So It’s Winter, Now What?

Ahhh ... summer days spent schooling cross country! Ahhh ... summer days spent schooling cross country!

To say that the thrill of the winter season has worn off would be an understatement. Oh, it’s not all horrific; in fact, there were lovely moments where my town, the village, and parts of this state looked like images extracted directly from a postcard. My uncle from Georgia always comments on the snow acting as a cleansing blanket for the earth and how natural and beautiful this weather can be. Couples want to retreat to romantic getaways in Vermont ski lodges, where fireplaces and cozy surroundings make their journeys worthwhile.

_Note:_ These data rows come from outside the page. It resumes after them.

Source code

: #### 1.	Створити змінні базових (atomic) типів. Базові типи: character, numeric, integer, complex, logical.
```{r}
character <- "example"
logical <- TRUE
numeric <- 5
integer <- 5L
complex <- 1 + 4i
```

Except after six to eight weeks, the newness of the frigid temperatures and the various winter sports become old news. The cleansing blanket covering New England ought to be torched, and the excitement of skiing, sledding or skating lose the edge, and reality settles in. Mostly, life on a horse farm in the winter is far from glamorous, particularly this winter. The weather gods have been playing dirty tricks on us and stabbing us in the back every time we get an inkling that a sunny day might be around the corner.

After the holidays come and go, some of us react to the weather patterns negatively, to say the least. Depression begins creeping closer by the day, and you start to lose your summer motivation, and in some ways, your grip on reality. Not seeing the sun for weeks, along with minimal human interaction, can cause serious negative repercussions. Many Vermonters actually follow in their wildlife’s footsteps, where hibernation becomes a viable option. Once the New Year comes and goes, there comes this long stretch of nothingness where you either need to shape up or ship out.

Valonia and Pippa playing in the mud!

Valonia and Pippa playing in the mud!

So, here I am, not financially or emotionally prepared to ship out (quite yet), so I am going to shape up! Yes, the temperatures are miserable and the ice beneath the thin layer of snow is treacherous, but losing focus is not an option. I came into the winter and into the indoor with set goals, and I am going to reach those goals if it’s the last act I accomplish before the ice takes my life with one wrong step.

I came inside this winter determined to dramatically improve both my horses on the flat. I will get a stronger seat, and I will push myself to sit the trot for longer periods of time. I will use every inch of the indoor to the best of my ability. I will not ride randomly, and every day I will ride with a clear set of goals in mind. I will improve my ability to see three strides in front of a fence, and I will improve my jumping position. I will get better. I will get stronger, and I expect the same for my horses.

So the weather in New England and around the country has been off the charts this year. So the ice has created a skating rink that completely surrounds the main barn. So most of my friends have migrated to the southern regions in the U.S. So I can’t go trail riding in the snow because of the conditions. So — the list goes on forever. What am I and what are we going to do about it? Can we reach our goals? Can we turn gravel into diamonds? Can we shake this dreary, cold, depressing atmosphere and make the most out of a freezing situation?

The beauty of the winter months for me is that I am offered this extended period of time to practice and see what I am made of. Nobody but myself is around to tell me to work, or try harder. It’s up to me to reach my aforementioned list of will dos. It’s up to us to take our lessons, our competitions and our training and exchange those experiences for something grander and more valuable. Now is the time to study and do our various assignments. Not only do we hope to pass, but we long for perfect grades, so if I can reach these goals, so can you!